Among all the topics that were addressed, there is one worth writing about, namely the "nowcast" system. This system used by the US EPA to convert the raw pollutants readings, expressed in µg/m3 or ppb, into the AQI (scale from 0 to 500). It is used for all the AQI values reported on the airnow.gov website.
The concept behind the nowcast is to compensate the "24 hours averaging", which should be used when converting concentrations to AQI. The reason for this averaging is that the AQI scale specifies that each of the Levels of Health Concern (i.e. Good, Moderate,... Unhealthy...) is valid under a 24 hours exposure. For example, when seeing a 188 AQI (Unhealthy), one need to read it as "if I stay out for 24 hours, and the AQI is 188 during those 24 hours, then the health effect is Unhealthy". This is quite different from saying that "if the AQI reported now is 188, then the health effect is Unhealthy".
The problem is that the 24 hours averaging is a very bad idea, and should abolished for at least those two reasons:
- First, the dynamic of Air Pollution is such that wind than completely clean the air in less than 30 minutes! This phenomenon is frequently seen in Beijing with the strong north winds able to bring the PM2.5 AQI from more than 300 to less than 50 in less than one hour. When this happens, no one wants to wait for 24 hours before knowing that the Air Quality is good (and go out for a walk to enjoy the fresh air!)
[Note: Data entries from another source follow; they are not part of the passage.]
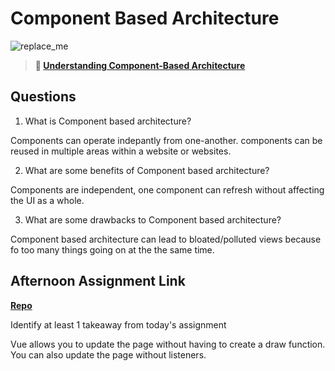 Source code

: # Component Based Architecture

![replace_me](https://codeworks.blob.core.windows.net/public/assets/img/illustrations/placeholder.svg)

> **📖 [Understanding Component-Based Architecture](https://codeworksacademy.com/fs-student-guide/resources/wk6/01-Component-Based-Architecture)**

## Questions

1. What is Component based architecture?  

Components can operate indepantly from one-another. components can be reused in multiple areas within a website or websites.  

2. What are some benefits of Component based architecture?  

Components are independent, one component can refresh without affecting the UI as a whole.  


3. What are some drawbacks to Component based architecture?  

Component based architecture can lead to bloated/polluted views because fo too many things going on at the the same time.
## Afternoon Assignment Link

**[Repo](https://github.com/Ryfitz11/vue-playground.git)**

Identify at least 1 takeaway from today's assignment  

Vue allows you to update the page without having to create a draw function. You can also update the page without listeners.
- The second reason is when the Air Quality suddenly gets worse. One famous case is the Indonesian wildfire causing the Singapore Smog when the winds are heading to the north, under which circumstances the AQI can go from below 50 to more than 150 is just one hour. As a matter of fact, we have had many requests from asthmatic/sensitive people when Singapore was still only providing 24 hours average readings.
The NowCast is computed from the most recent 12 hours of PM monitoring data, but the NowCast weights the most recent hours of data more heavily than an ordinary 12-hour average when pollutant levels are changing. The NowCast is used in lieu of a 24-hour average PM concentration in the calculation of the AQI until an entire calendar day of hourly concentrations has been monitored."The formula used to calculate the NowCast AQI might seem barbarian for non-scientist.
But actually, it is quite simple when looking at this applied example for Beijing Air Quality.
The result from the nowcast calculated AQI is still very pronounced in terms of averaging, at least much more than what one living in the Asian dust would expect. One of the reasons is that the weight factor, which used to determine the level of change, has a threshold set to a minimum of 0.5, while in actual fact, its value is much lower than 0.5 is many cases. The following graph shows this threshold weight factor, where red is used to denote those weigths below 0.5
The nowcast formula, as it is defined nowdays, is the fruit of the research based on Air Quality levels in America. While for USA it gives an accurate reporting of the current conditions, it might not be the case of Asia where the dynamic of Air Quality is much more strong. For this reason, we do believe that the nowcast formula should be adapted for each continents. For Asia, it could be defined as Wmin = 1/10 and N = 3 , corresponding to the following graph:
If you want, you can also directly change the two paramters yourself: Wmin = and N =
For now, the conversion formula used on the World Air Quality Index project as well as the China Mission AQI (aka the Beijing US embassy, Shanghai US consulate, etc..) is still based on the "Instant AQI", a.k.a "InstantCast" (i.e. no averaging at all). But, based on the outcome of this "Asian Nowcast" proposal, this might be updated quite soon.
 The 24 hours duration is based on decades of epidemiological studies used to correlate the air pollution exposure and increased risk for health. There are new ongoing epidemiological studies to correlate the effect of instant exposure (i.e. exposure of around 1 hour or less), but it can take several years before their results can be converted to a new offical "instant AQI scale".
 Strong wind have quite often an effect on increasing the PM10 AQI due to the dust resuspension.
 At the time of writing , in March 2015, there were many countries still providing only 24 hours average. Nowdays, in September 2016, the only two known countries still providing only 24 hours average are Malaysia and Brunei. All other countries are providing not only unaverage (hourly) data, but also individual concentration for each pollutant.